Fig. 4: Top univariate associations with patient status 48 h after identification.
figure 4

Univariate logistic regressions were run associating each variable with three outcomes: rapid death vs. spontaneous recovery or long stay (a), spontaneous recovery vs. rapid death or long stay (b) long stay vs. spontaneous recovery or rapid death (c). Only the 15 significant features with the largest effects are plotted. Patients were categorized as rapid death (died within 48 h of identification), spontaneous recovery (had no ARDS after 48 h post-identification), or long stay (continued to have ARDS events after 48 h post-identification). Each time-varying predictor (e.g., PaCO2) was summarized over the first 24 h after identification using either the median or a missingness indicator (1 if measured, 0 if not). Each continuous predictor (e.g., median PaCO2 or age) was normalized by the difference in the 20th and 80th percentiles. Green bars indicate that higher variable values are associated with a lower risk of the outcome; purple bars indicate that higher variable values are associated with a higher risk of the outcome. CO2’s negative relationship with rapid death is due to its dependence on bicarbonate. Error bars represent 95% confidence intervals.

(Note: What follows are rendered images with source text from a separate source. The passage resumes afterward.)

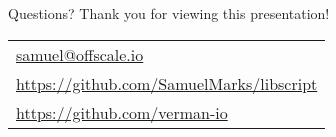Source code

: \documentclass[aspectratio=169]{beamer}
\begin{document}
\begin{frame}{Questions?}
    \centering
  Thank you for viewing this presentation!

  \vspace{2em}
  \centering
  \begin{center}
    \begin{tabular}{l}
        \href{mailto:samuel@offscale.io}{samuel@offscale.io}\\
        \href{https://github.com/SamuelMarks/libscript}{https://github.com/SamuelMarks/libscript}\\
        \href{https://github.com/verman-io}{https://github.com/verman-io}
    \end{tabular}
  \end{center}
  
\end{frame}





\end{document}
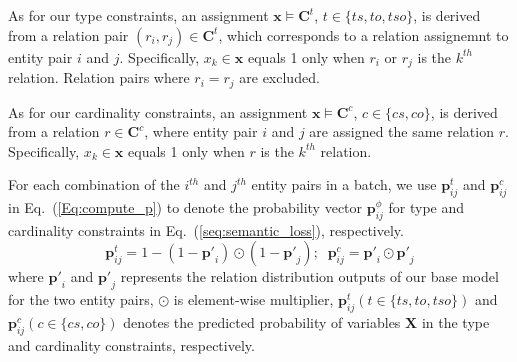 
As for our type constraints, an assignment $\bm x \models \bm{C}^t$, $t\in\{ts,to,tso\}$, is derived from a relation pair $(r_i, r_j) \in \bm{C}^{t}$, which corresponds to a relation assignemnt to entity pair $i$ and $j$.
Specifically, $x_k\in \bm{x}$ equals 1 only when $r_i$ or $r_j$ is the $k^{th}$ relation.
Relation pairs where $r_i=r_j$ are excluded.

As for our cardinality constraints, an assignment $\bm x \models \bm{C}^c$, $c\in\{cs,co\}$, is derived from a relation $r \in \bm{C}^{c}$, where entity pair $i$ and $j$ are assigned the same relation $r$.
Specifically, $x_k\in \bm{x}$ equals 1 only when $r$ is the $k^{th}$ relation.

For each combination of the $i^{th}$ and $j^{th}$ entity pairs in a batch, we use $\bm{p}_{ij}^{t}$ and $\bm{p}_{ij}^{c}$ in Eq.~(\ref{Eq:compute_p}) to denote the probability vector $\bm{p}^{\phi}_{ij}$ for type and cardinality constraints in Eq.~(\ref{seq:semantic_loss}), respectively.
\begin{equation}
\label{Eq:compute_p}
\bm{p}_{ij}^{t} = 1-(1-\bm{p'}_{i}) \odot (1-\bm{p'}_{j});\;\; \bm{p}_{ij}^{c} = \bm{p'}_{i} \odot \bm{p'}_{j}
\end{equation}
where $\bm{p'}_i$ and $\bm{p'}_j$ represents the relation distribution outputs of our base model for the two entity pairs,
$\odot$ is element-wise multiplier,
$\bm{p}_{ij}^{t}(t \in \{ts, to, tso\})$ and $\bm{p}_{ij}^{c}(c \in \{cs, co\})$ denotes the predicted probability of variables $\bm{X}$ in the type and cardinality constraints, respectively.

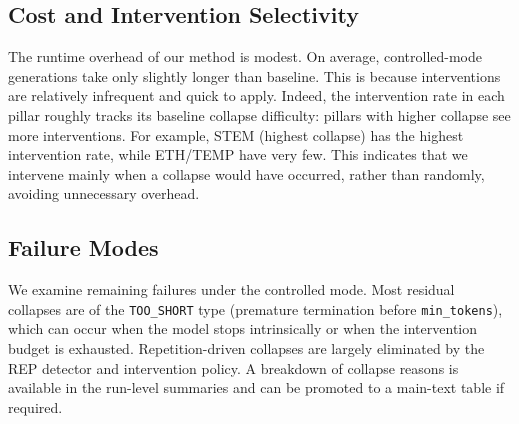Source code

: \documentclass{article}
\begin{document}
\begin{table}[t]
\centering
\scriptsize
\setlength{\tabcolsep}{2.5pt}
\caption{Collapse reduction across five pillars under baseline vs.\ controlled decoding (Gemma~7B, Ollama, 512 tokens fixed).
Rates show Wilson 95\% CIs; $\Delta$/RR/OR use paired bootstrap over seeds (B=20{,}000).}
\label{tab:main}
\end{table}

\subsection{Cost and Intervention Selectivity}
The runtime overhead of our method is modest. On average, controlled-mode generations take only slightly longer than baseline. This is because interventions are relatively infrequent and quick to apply. Indeed, the intervention rate in each pillar roughly tracks its baseline collapse difficulty: pillars with higher collapse see more interventions. For example, STEM (highest collapse) has the highest intervention rate, while ETH/TEMP have very few. This indicates that we intervene mainly when a collapse would have occurred, rather than randomly, avoiding unnecessary overhead.

\subsection{Failure Modes}
We examine remaining failures under the controlled mode. Most residual collapses are of the \texttt{TOO\_SHORT} type (premature termination before \texttt{min\_tokens}), which can occur when the model stops intrinsically or when the intervention budget is exhausted. Repetition-driven collapses are largely eliminated by the REP detector and intervention policy. A breakdown of collapse reasons is available in the run-level summaries and can be promoted to a main-text table if required.
\end{document}
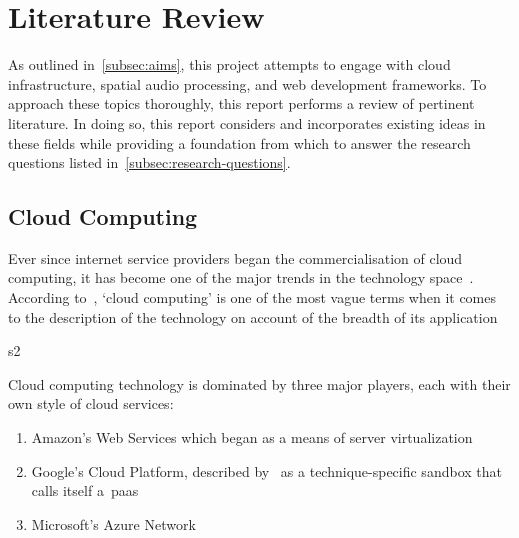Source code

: 
\thispagestyle{plain}
\newpage
\section{Literature Review}\label{sec:literature-review}

\normalsize

As outlined in~\ref{subsec:aims}, this project attempts to engage with cloud infrastructure, spatial audio processing, and web development frameworks.
To approach these topics thoroughly, this report performs a review of pertinent literature.
In doing so, this report considers and incorporates existing ideas in these fields while providing a foundation from which to answer the research questions listed in~\ref{subsec:research-questions}.

\subsection{Cloud Computing}\label{subsec:cloud-computing}

Ever since internet service providers began the commercialisation of cloud computing, it has become one of the major trends in the technology space~\citep{cc_overview}.
According to~\citet{cc_overview}, `cloud computing' is one of the most vague terms when it comes to the description of the technology on account of the breadth of its application


s2\citep{cc_challenges}

Cloud computing technology is dominated by three major players, each with their own style of cloud services:
\begin{enumerate}
    \item Amazon's Web Services which began as a means of server virtualization~\citep{awsintro}
    \item Google's Cloud Platform, described by~\citet{cc_overview} as a technique-specific sandbox that calls itself a~\gls{paas}~\citep{googlecloudintro}
    \item Microsoft's Azure Network~\citep{azurefundamentals}
\end{enumerate}




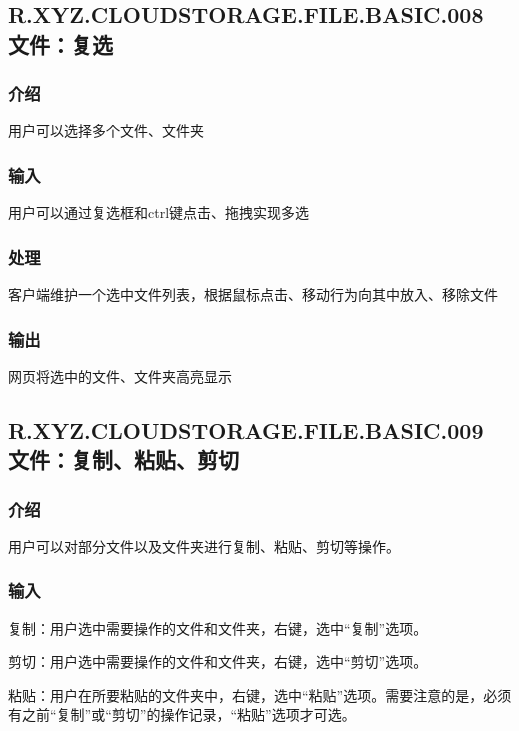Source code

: \subsection{R.XYZ.CLOUDSTORAGE.FILE.BASIC.008 文件：复选}

\subsubsection{介绍}

用户可以选择多个文件、文件夹

\subsubsection{输入}

用户可以通过复选框和ctrl键点击、拖拽实现多选

\subsubsection{处理}

客户端维护一个选中文件列表，根据鼠标点击、移动行为向其中放入、移除文件

\subsubsection{输出}

网页将选中的文件、文件夹高亮显示



\subsection{R.XYZ.CLOUDSTORAGE.FILE.BASIC.009 文件：复制、粘贴、剪切}

\subsubsection{介绍} 
用户可以对部分文件以及文件夹进行复制、粘贴、剪切等操作。

\subsubsection{输入} 
复制：用户选中需要操作的文件和文件夹，右键，选中“复制”选项。

剪切：用户选中需要操作的文件和文件夹，右键，选中“剪切”选项。

粘贴：用户在所要粘贴的文件夹中，右键，选中“粘贴”选项。需要注意的是，必须有之前“复制”或“剪切”的操作记录，“粘贴”选项才可选。

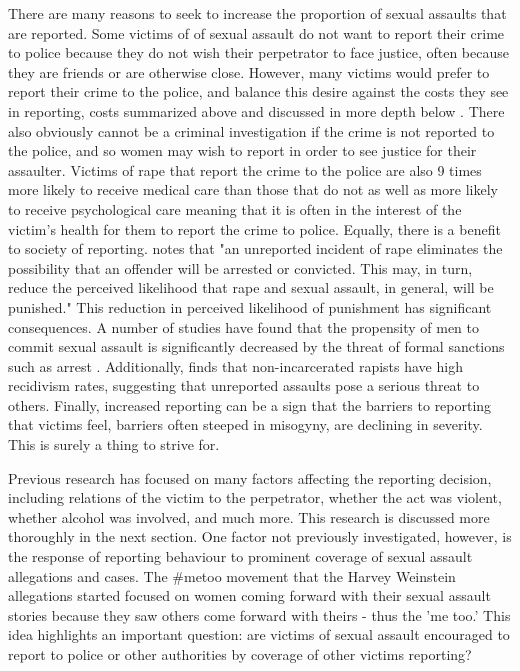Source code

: \documentclass[AER,draftmode]{AEA}
\begin{document}
There are many reasons to seek to increase the proportion of sexual assaults that are reported. Some victims of of sexual assault do not want to report their crime to police because they do not wish their perpetrator to face justice, often because they are friends or are otherwise close. However, many victims would prefer to report their crime to the police, and balance this desire against the costs they see in reporting, costs summarized above and discussed in more depth below \cite{du_mont_role_2003}. There also obviously cannot be a criminal investigation if the crime is not reported to the police, and so women may wish to report in order to see justice for their assaulter. Victims of rape that report the crime to the police are also 9 times more likely to receive medical care than those that do not \cite{resnick_predictors_2000} as well as more likely to receive psychological care \cite{sable_barriers_2006} meaning that it is often in the interest of the victim's health for them to report the crime to police. Equally, there is a benefit to society of reporting.  notes that "an unreported incident of rape eliminates the possibility that an offender will be arrested or convicted. This may, in turn, reduce the perceived likelihood that rape and sexual assault, in general, will be punished." This reduction in perceived likelihood of punishment has significant consequences. A number of studies have found that the propensity of men to commit sexual assault is significantly decreased by the threat of formal sanctions such as arrest \cite{bachman_rationality_1992, antunes_impact_1974}. Additionally,  finds that non-incarcerated rapists have high recidivism rates, suggesting that unreported assaults pose a serious threat to others. Finally, increased reporting can be a sign that the barriers to reporting that victims feel, barriers often steeped in misogyny, are declining in severity. This is surely a thing to strive for.

Previous research has focused on many factors affecting the reporting decision, including relations of the victim to the perpetrator, whether the act was violent, whether alcohol was involved, and much more. This research is discussed more thoroughly in the next section. One factor not previously investigated, however, is the response of reporting behaviour to prominent coverage of sexual assault allegations and cases. The \#metoo movement that the Harvey Weinstein allegations started focused on women coming forward with their sexual assault stories because they saw others come forward with theirs - thus the 'me too.' This idea highlights an important question: are victims of sexual assault encouraged to report to police or other authorities by coverage of other victims reporting?
\end{document}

The worsening of metabolic acidosis was a distinguishing factor for rapid death patients, with high lactate, low pH, and low bicarbonate levels compared to spontaneous recovery or long stay patients (Fig. 5).

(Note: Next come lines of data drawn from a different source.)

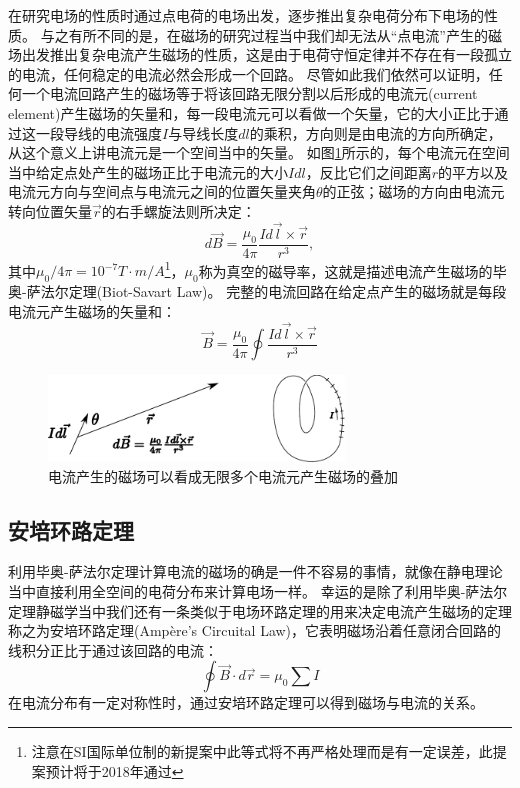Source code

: 在研究电场的性质时通过点电荷的电场出发，逐步推出复杂电荷分布下电场的性质。
与之有所不同的是，在磁场的研究过程当中我们却无法从“点电流”产生的磁场出发推出复杂电流产生磁场的性质，这是由于电荷守恒定律并不存在有一段孤立的电流，任何稳定的电流必然会形成一个回路。
尽管如此我们依然可以证明，任何一个电流回路产生的磁场等于将该回路无限分割以后形成的{\heiti 电流元}(current element)产生磁场的矢量和，每一段电流元可以看做一个矢量，它的大小正比于通过这一段导线的电流强度$I$与导线长度$dl$的乘积，方向则是由电流的方向所确定，从这个意义上讲电流元是一个空间当中的矢量。
如图\ref{fig: mag-biot-savart-law}所示的，每个电流元在空间当中给定点处产生的磁场正比于电流元的大小$Idl$，反比它们之间距离$r$的平方以及电流元方向与空间点与电流元之间的位置矢量夹角$\theta$的正弦；磁场的方向由电流元转向位置矢量$\vec{r}$的右手螺旋法则所决定：
\begin{equation}
d\vec{B} = \frac{\mu_0}{4\pi}\frac{Id\vec{l}\times \vec{r}}{r^3},
\end{equation}
其中$\mu_0/4\pi = 10^{-7}\unit{T \cdot m/A}$\footnote{注意在SI国际单位制的新提案中此等式将不再严格处理而是有一定误差，此提案预计将于2018年通过}，$\mu_0$称为真空的磁导率，这就是描述电流产生磁场的{\heiti 毕奥-萨法尔定理}(Biot-Savart Law)。
完整的电流回路在给定点产生的磁场就是每段电流元产生磁场的矢量和：
\begin{equation}
\vec{B} =\frac{\mu_0}{4\pi} \oint \frac{Id\vec{l}\times \vec{r}}{r^3}
\end{equation}
\begin{figure}[hbtp]
\centering
\includegraphics[width=0.7\textwidth]{images/biot-savart-law.pdf}
\caption{电流产生的磁场可以看成无限多个电流元产生磁场的叠加}\label{fig: mag-biot-savart-law}
\end{figure}


\subsection{安培环路定理}
利用毕奥-萨法尔定理计算电流的磁场的确是一件不容易的事情，就像在静电理论当中直接利用全空间的电荷分布来计算电场一样。
幸运的是除了利用毕奥-萨法尔定理静磁学当中我们还有一条类似于电场环路定理的用来决定电流产生磁场的定理称之为{\heiti 安培环路定理}(Amp\`ere's Circuital Law)，它表明磁场沿着任意闭合回路的线积分正比于通过该回路的电流：
\begin{equation}
\oint \vec{B}\cdot d\vec{r} = \mu_0\sum I
\end{equation}
在电流分布有一定对称性时，通过安培环路定理可以得到磁场与电流的关系。

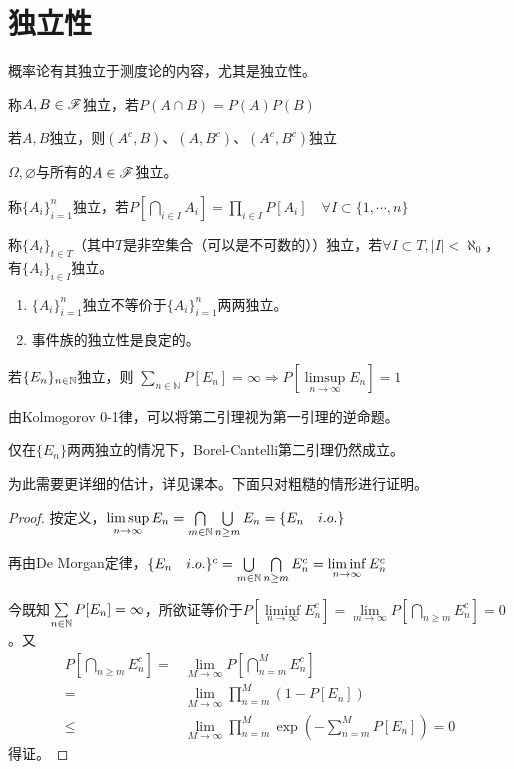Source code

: \documentclass{ctexbook}
\begin{document}
\section{独立性}
概率论有其独立于测度论的内容，尤其是独立性。
\begin{Def}[事件的独立性]
  称$A,B\in\mathscr{F}$独立，若$P(A\cap B)=P(A)P(B)$
\end{Def}
\begin{Eg}
  若$A,B$独立，则$(A^{c},B)$、$(A,B^{c})$、$(A^{c},B^{c})$独立
\end{Eg}
\begin{Eg}
  $\Omega,\varnothing$与所有的$A\in \mathscr{F}$独立。
\end{Eg}

\begin{Def}[事件族的独立性]
  称$\{A_{i}\}_{i=1}^{n}$独立，若$P[\bigcap\limits_{i\in I}A_{i}]=\prod_{i\in I}P[A_{i}]\quad\forall I\subset \{1,\cdots,n\}$

  称$\{A_{t}\}_{t\in T}$（其中$T$是非空集合（可以是不可数的））独立，若$\forall I\subset T,|I|<\aleph_{0}$，有$\{A_{i}\}_{i\in I}$独立。
\end{Def}

\begin{Rmk}
  \begin{enumerate}
  \item $\{A_{i}\}_{i=1}^{n}$独立不等价于$\{A_{i}\}_{i=1}^{n}$两两独立。
  \item 事件族的独立性是良定的。
  \end{enumerate}
\end{Rmk}

\begin{Thm}
  若$\{E_{n}\}_{n\in\mathbb{N}}$独立，则
  $\sum\limits_{n\in\mathbb{N}}P[E_{n}]=\infty\Rightarrow P[\limsup\limits_{n\to\infty}E_{n}]=1$
\end{Thm}
由Kolmogorov 0-1律，可以将第二引理视为第一引理的逆命题。

\begin{Rmk}
  仅在$\{E_{n}\}$两两独立的情况下，Borel-Cantelli第二引理仍然成立。
\end{Rmk}
为此需要更详细的估计，详见课本。下面只对粗糙的情形进行证明。

\begin{proof}
  按定义，$\limsup\limits_{n\to\infty}E_{n}=\bigcap\limits_{m\in\mathbb{N}}\bigcup\limits_{n\geq m}E_{n}=\{E_{n}\quad i.o.\}$

  再由De Morgan定律，$\{E_{n}\quad i.o.\}^{c}=\bigcup\limits_{m\in\mathbb{N}}\bigcap\limits_{n\geq m}E_{n}^{c}=\liminf\limits_{n\to\infty}E_{n}^{c}$

  今既知$\sum\limits_{n\in\mathbb{N}}P[E_{n}]=\infty$，所欲证等价于$P[\liminf\limits_{n\to\infty}E_{n}^{c}]=\lim\limits_{m\to\infty}P[\bigcap\limits_{n\geq m}E_{n}^{c}]=0$。又
\begin{align*}
  P[\bigcap\limits_{n\geq m}E_{n}^{c}]=&\lim_{M\to\infty}P[\bigcap_{n=m}^{M}E_{n}^{c}]\\
  =&\lim_{M\to\infty}\prod_{n=m}^{M}(1-P[E_{n}])\\
  \leq&\lim_{M\to\infty}\prod_{n=m}^{M}\exp(-\sum_{n=m}^{M}P[E_{n}])=0
\end{align*}
得证。
\end{proof}
\end{document}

Fig. 5: Trends of acidotic parameters over time by patient status 48 h after identification time.
figure 5

Smoothed trends between the identification time and 24 h afterwards by patient subtype for lactate (a), pH (b), and bicarbonate (c). Points represent the median parameter values in a quarter-hour interval relative to identification time. Intervals represent the 25th and 75th percentiles of parameter values in a 2 h window relative to identification time. GAM smoothing splines highlight trends. Number of subjects with plausible values in each category is shown on the right of each plot.

Model building

Next, we evaluated twelve machine learning model architecture and framework combinations to determine which would be best to reliably predict patient outcome. Multiclass gradient boosting was selected for its performance and ease of interpretation.

Of the three architectures (random forest, gradient boosting, and logistic regression), gradient boosting had the highest consistent performance. Logistic regression had worse performance than the ensemble models. Gradient boosting and random forest achieved F-0.5 values on the internal validation set of 0.602–0.622, while logistic regression only achieved F-0.5 values of 0.563–0.579 (Supplementary Fig. 3). While gradient boosting had quite similar performance on the training and internal validation set (F-0.5 scores of 0.651–0.707 on training vs. 0.608–0.622 on internal validation), the performance of random forest decreased substantially (F-0.5 scores of 1 to 0.602–0.611).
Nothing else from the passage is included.